第8話 ルカの才能
◆夕食にて
正直に申し上げますと、テイスティングは最低レベル。という事を想定してカリキュラムを組んでいたので、思ったよりも早く終わりました。
そこで本日は、少し早めに切り上げる事にしました。
「しかし、イラリアさん。教え方がお上手ですね」
「あら、お褒めに預かり嬉しいです」
現在、ルカさんは夕食のお料理を作ってくれています。私はアミちゃんと一緒に机に座って、お料理が出来るのを待っていました。アミちゃんは学校に通っていますが少々離れた場所に在る為、出発は早く帰りは夕食前と多忙な生活を送っているようです。
「良いな―。私もお姉ちゃんとお勉強したい」
「良いですよ。お姉ちゃんは、算数と理科が得意なので教えてあげます」
「本当に!やった。」
私の手を握り締めて、ご自分の頬にぐりぐりと押し付けています。本当に可愛いです、今度一緒に遊びに行きたいです……何処が良いでしょうか?
「よし完成!アミ、運ぶのを手伝ってくれ」
晩御飯が出来たようです。私は見ていただけなので大変恐縮ですが。
わあ、朝ごはんに引き続き美味しそうです。メインは牛肉のローストですね。何かソースが掛かっています。添えられているのは、ジャガイモのピューレでしょうか。
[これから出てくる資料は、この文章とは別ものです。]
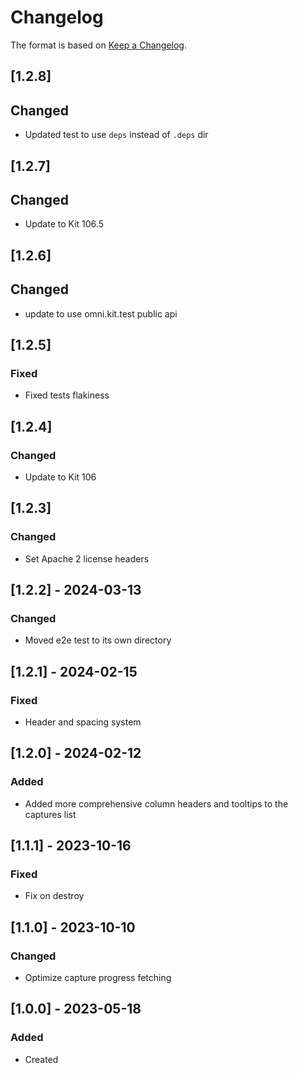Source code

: ﻿# Changelog
The format is based on [Keep a Changelog](https://keepachangelog.com/en/1.0.0/).

## [1.2.8]
## Changed
- Updated test to use `deps` instead of `.deps` dir

## [1.2.7]
## Changed
- Update to Kit 106.5

## [1.2.6]
## Changed
- update to use omni.kit.test public api

## [1.2.5]
### Fixed
- Fixed tests flakiness

## [1.2.4]
### Changed
- Update to Kit 106

## [1.2.3]
### Changed
- Set Apache 2 license headers

## [1.2.2] - 2024-03-13
### Changed
- Moved e2e test to its own directory

## [1.2.1] - 2024-02-15
### Fixed
- Header and spacing system

## [1.2.0] - 2024-02-12
### Added
- Added more comprehensive column headers and tooltips to the captures list

## [1.1.1] - 2023-10-16
### Fixed
- Fix on destroy

## [1.1.0] - 2023-10-10
### Changed
- Optimize capture progress fetching

## [1.0.0] - 2023-05-18
### Added
- Created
「ちょっと豪勢にしました。実は、今朝早くに知り合いが子牛を分けてくれまして」
それではいただきます!と、手を合わせた時でした。
「あ、そうだ。イラリアさん」
「何でしょうか?」
「実はメインの子牛の料理なんですが。僕なりに先ほど飲んだワインと合うように作ってみました。良かったら合わせてみて下さい」
あら、それは嬉しいご提案です。嬉々としてワインを用意します。
「ああ、アミはこっちのブドウジュースと一緒に食べてごらん」
ルカさんはワイングラスにジュースを注ぐと、それをアミちゃんの前にコトリと置かれました。
「では、早速頂きます」
私はピンク色にソテーされた子牛に、赤いソースをつけて口に入れました。
……美味しい。脂身の少ない部位で、ほんの僅かにパサついた感じもしますが柔らくて旨味が強いです。そして、このソースはイチジクをメインに作ったものですね。イチジクの甘みが、お肉の旨味を高めています。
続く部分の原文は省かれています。